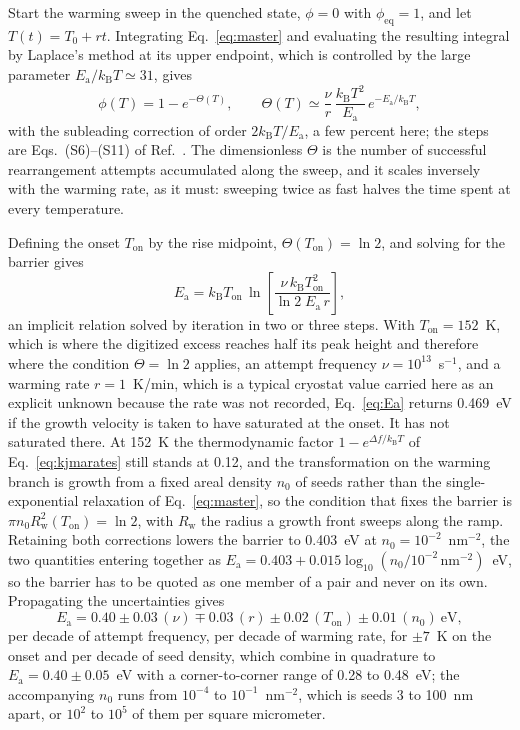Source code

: \documentclass[reprint,twocolumn,prb,amsmath,amssymb,superscriptaddress,floatfix]{revtex4-2}
\newcommand{\kB}{k_{\mathrm{B}}}
\newcommand{\Ea}{E_{\mathrm{a}}}
\newcommand{\Ton}{T_{\mathrm{on}}}
\begin{document}
Start the warming sweep in the quenched state, $\phi=0$ with $\phi_{\mathrm{eq}}=1$, and let
$T(t)=T_{0}+rt$. Integrating Eq.~\eqref{eq:master} and evaluating the resulting integral by
Laplace's method at its upper endpoint, which is controlled by the large parameter
$\Ea/\kB T\simeq31$, gives
\begin{equation}
  \phi(T) = 1-e^{-\Theta(T)},
  \qquad
  \Theta(T) \simeq \frac{\nu}{r}\,\frac{\kB T^{2}}{\Ea}\,e^{-\Ea/\kB T},
  \label{eq:theta}
\end{equation}
with the subleading correction of order $2\kB T/\Ea$, a few percent here; the steps are
Eqs.~(S6)--(S11) of Ref.~\cite{SM}. The dimensionless $\Theta$ is the number of successful
rearrangement attempts accumulated along the sweep, and it scales inversely with the warming
rate, as it must: sweeping twice as fast halves the time spent at every temperature.

Defining the onset $\Ton$ by the rise midpoint, $\Theta(\Ton)=\ln2$, and solving for the
barrier gives
\begin{equation}
  \Ea = \kB\Ton\,
  \ln\!\left[\frac{\nu\,\kB\Ton^{2}}{\ln2\;\Ea\,r}\right],
  \label{eq:Ea}
\end{equation}
an implicit relation solved by iteration in two or three steps. With $\Ton=152$~K, which is
where the digitized excess reaches half its peak height and therefore where the condition
$\Theta=\ln2$ applies, an attempt
frequency $\nu=10^{13}$~s$^{-1}$, and a warming rate $r=1$~K/min, which is a typical
cryostat value carried here as an explicit unknown because the rate was not recorded,
Eq.~\eqref{eq:Ea} returns 0.469~eV if the growth velocity is taken to have saturated at the
onset. It has not saturated there. At 152~K the thermodynamic factor $1-e^{\Delta f/\kB T}$ of
Eq.~\eqref{eq:kjmarates} still stands at 0.12, and the transformation on the warming branch is
growth from a fixed areal density $n_{0}$ of seeds rather than the single-exponential relaxation
of Eq.~\eqref{eq:master}, so the condition that fixes the barrier is $\pi n_{0}
R_{\mathrm{w}}^{2}(\Ton)=\ln2$, with $R_{\mathrm{w}}$ the radius a growth front sweeps along the
ramp. Retaining both corrections lowers the barrier to 0.403~eV at $n_{0}=10^{-2}$~nm$^{-2}$,
the two quantities entering together as
$\Ea=0.403+0.015\log_{10}(n_{0}/10^{-2}\,\mathrm{nm}^{-2})$~eV, so the barrier has to be quoted
as one member of a pair and never on its own. Propagating the uncertainties gives
\begin{equation*}
  \Ea = 0.40 \pm 0.03\,(\nu) \mp 0.03\,(r) \pm 0.02\,(\Ton) \pm 0.01\,(n_{0})\ \mathrm{eV},
\end{equation*}
per decade of attempt frequency, per decade of warming rate, for $\pm7$~K on the onset and per
decade of seed density, which combine in quadrature to $\Ea=0.40\pm0.05$~eV with a
corner-to-corner range of 0.28 to 0.48~eV; the accompanying $n_{0}$ runs from $10^{-4}$ to
$10^{-1}$~nm$^{-2}$, which is seeds 3 to 100~nm apart, or $10^{2}$ to $10^{5}$ of them per
square micrometer.
\end{document}
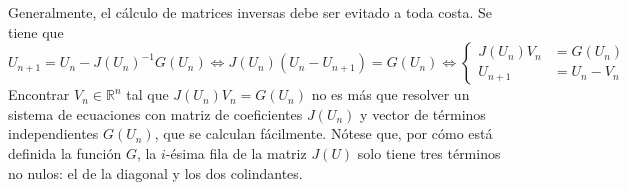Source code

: \documentclass[11pt]{report}
\theoremstyle{mytheorem}
\theoremstyle{mydefinition}
\theoremstyle{myexample}
\newcommand{\R}{\mathbb R}
\newcommand{\C}{\mathbb C}
\newcommand{\comment}[1]{}
\begin{document}
Generalmente, el cálculo de matrices inversas debe ser evitado a toda costa. Se tiene que
\[U_{n+1} = U_n  - J(U_n)^{-1}G(U_n) \iff J(U_n)(U_n-U_{n+1})=G(U_n) \iff \left\{ \begin{alignedat}{1}
    J(U_n)V_n &= G(U_n) \\
    U_{n+1} &= U_n-V_n
\end{alignedat}\right.\]
Encontrar $V_n \in \R^n$ tal que $J(U_n)V_n = G(U_n)$ no es más que resolver un sistema de ecuaciones con matriz de coeficientes $J(U_n)$ y vector de términos independientes $G(U_n)$, que se calculan fácilmente. Nótese que, por cómo está definida la función $G$, la $i$-ésima fila de la matriz $J(U)$ solo tiene tres términos no nulos: el de la diagonal y los dos colindantes.

\comment{
\section{Problemas rígidos}

\subsection{Ecuación lineal no homogénea}

Considérese el problema
\[\left\{\begin{alignedat}{1}
    y'(t)&=\lambda y(t)+a, \\
    y(0)&=y_0,
\end{alignedat}\right.\]
para ciertos $y_0,a \in \R$, $\lambda \in \C^-$. La única solución de este problema es
\[y(t) = -\frac{a}{\lambda}+ce^{\lambda t}, \quad t \in \R\]
para una cierta constante $c \in \R$ que no nos interesamos en explicitar. Se tiene que
\[\lim_{t \to \infty} y(t) = -\frac{a}{\lambda},\]
luego cabe esperar que para cualquier método numérico se verifique
\[\lim_{k \to \infty} = -\frac{a}{\lambda} \iff \lambda h \in D_A\]
Veamos que esto es cierto para los métodos de Runge-Kutta. Estos métodos aplicados al problema que nos ocupa toman la forma
\[\left\{\begin{alignedat}{1}
    y_k^{(i)} &= y_k+h\sum_{j=1}^s a_{i,j}\left(\lambda y_k^{(j)}+a\right), \quad i \in 1,\mathellipsis,s, \\
    y_{k+1} &= y_k+h\sum_{i=1}^s b_i\left(\lambda y_k^{(i)}+a\right)
\end{alignedat}\right.\]
Si llamamos $z = y+\frac{a}{\lambda}$, se tiene que $y'=\lambda y+a$ si y solo si $z' = \lambda z$. Pongamos entonces $z_k = y_k+\frac{a}{\lambda}$, $z_k^{(i)} = y_k^{(i)}+\frac{a}{\lambda}$, $i \in \{1,\mathellipsis,s\}$. Entonces
\[\left\{\begin{alignedat}{1}
    z_k^{(i)} &= z_k+h\sum_{j=1}^s a_{i,j}\lambda z_k^{(j)}, \quad i \in 1,\mathellipsis,s, \\
    z_{k+1} &= z_k+h\sum_{i=1}^s b_i\lambda z_k^{(i)}
\end{alignedat}\right.\]
En este caso, se sabe que
\[\lim_{k \to \infty} z_k = 0 \iff h\lambda \in D_A\]
No hay más que observar que, independientemente del dato inicial del problema,
\[\lim_{k \to \infty} y_k = -\frac{a}{\lambda} \iff \lim_{k \to \infty} z_k = 0,\]
de donde
\[\lim_{k \to \infty} y_k = -\frac{a}{\lambda} \iff h \lambda \in D_A\]

}
\end{document}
==*==
Task requirements. Pictures aside, write out verbatim every line from the first line of the material through the line holding "number of successful".

Task answer.
Source code

: \documentclass[reprint,twocolumn,prb,amsmath,amssymb,superscriptaddress,floatfix]{revtex4-2}
\newcommand{\kB}{k_{\mathrm{B}}}
\newcommand{\Ea}{E_{\mathrm{a}}}
\newcommand{\Ton}{T_{\mathrm{on}}}
\begin{document}
Start the warming sweep in the quenched state, $\phi=0$ with $\phi_{\mathrm{eq}}=1$, and let
$T(t)=T_{0}+rt$. Integrating Eq.~\eqref{eq:master} and evaluating the resulting integral by
Laplace's method at its upper endpoint, which is controlled by the large parameter
$\Ea/\kB T\simeq31$, gives
\begin{equation}
  \phi(T) = 1-e^{-\Theta(T)},
  \qquad
  \Theta(T) \simeq \frac{\nu}{r}\,\frac{\kB T^{2}}{\Ea}\,e^{-\Ea/\kB T},
  \label{eq:theta}
\end{equation}
with the subleading correction of order $2\kB T/\Ea$, a few percent here; the steps are
Eqs.~(S6)--(S11) of Ref.~\cite{SM}. The dimensionless $\Theta$ is the number of successful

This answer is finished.